Selasa, 23 Oktober 2012

Imunisasi, Investasi Kesehatan Anak Anda !

Banyak orangtua yang beranggapan bahwa imunisasi adalah sesuatu yang tidak penting untuk dilakukan; bahkan ada orang tua yang takut anaknya diimunisasi, karena khawatir dapat menyebabkan kecacatan mental dan penyakit lainnya. Apakah imunisasi bermanfaat atau hanya memberikan mudharat? Sebelum menyimpulkan suatu kabar yang diberitakan; apakah benar atau salah; alangkah baiknya kalau kita menilik lebih dalam mengenai hal yang dipermasalahkan dalam kabar tersebut. Oleh sebab itu, kita harus kembali ke konsep dasar imunisasi, mulai dari pengertian, komposisi, manfaat dan efek samping yang ditimbulkannya.
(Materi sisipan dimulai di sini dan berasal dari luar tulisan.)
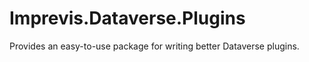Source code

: ﻿# Imprevis.Dataverse.Plugins

Provides an easy-to-use package for writing better Dataverse plugins.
Imunisasi sering disalah artikan dengan vaksinasi. Imunisasi adalah serangkaian proses yang dilakukan untuk menimbulkan imunitas (kekebalan) pada tubuh dengan berbagai cara baik pasif maupun aktif. Imunitas pasif diperoleh secara langsung baik dari hewan (berupa serum) ataupun dari ASI. Imunitas aktif didapat ketika pajanan mikroorganisme tertentu memicu respons kekebalan tubuh sehingga tubuh membentuk kekebalan secara mandiri. Imunitas aktif dapat dibagi menjadi dua, imunitas aktif alami dan buatan. Imunitas aktif alami diperoleh dari infeksi alamiah yang menyerang manusia. Hal ini akan menyebabkan tubuh membangun proteksi jangka panjang terhadap infeksi yang sama berikutnya. Imunitas aktif buatan diperoleh dengan memasukkan kuman ke dalam tubuh dalam bentuk vaksin. Vaksin dapat merupakan mikroorganisme hidup, mikroorganisme yang dimatikan, atau toksin (racun) mikroorganisme yang dimodifikasi.Sedangkan vaksinasi diartikan sebagai proses memasukkan vaksin kedalam tubuh. Jadi dapat disimpulkan bahwa vaksinasi merupakan bagian dari imunisasi.
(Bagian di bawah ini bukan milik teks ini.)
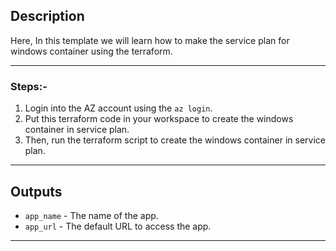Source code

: ## Description

Here, In this template we will learn how to make the service plan for windows container using the terraform.

---

### Steps:-
1. Login into the AZ account using the `az login`.
2. Put this terraform code in your workspace to create the windows container in service plan.
3. Then, run the terraform script to create the windows container in service plan.

---

## Outputs

- `app_name` - The name of the app.
- `app_url` - The default URL to access the app.
---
Imunisasi pertama kali ditemukan pada awal tahun 1800 oleh Edward Jenner (1749-1823), seorang dokter berkebangsaan Inggris. Pada waktu itu terjadi wabah campak (smallpox) di Inggris dan menelan banyak korban jiwa, terutama anak-anak. Selain menyerang manusia, virus yang mirip ternyata juga menyerang sapi (cowpox). Infeksi virus cowpox hanya menyebabkan gejala ringan pada manusia. Beliau kemudian berinisiatif untuk mengambil cairan  yang berasal dari pustule (benjolan berisi cairan yang merupakan gejala cowpox) sapi yang terjangkit untuk dipaparkan kepada orang sehat. Dari penelitian yang dilakukan beliau, orang tersebut terlindungi lebih baik terhadap campak dibandingkan dengan orang yang tidak dipaparkan cairan tersebut. Hasilnya, wabah campak yang menyerang Inggris saat itu dapat dikendalikan. Mulai saat itu, penelitian mengenai imunisasi berkembang dengan pesat. 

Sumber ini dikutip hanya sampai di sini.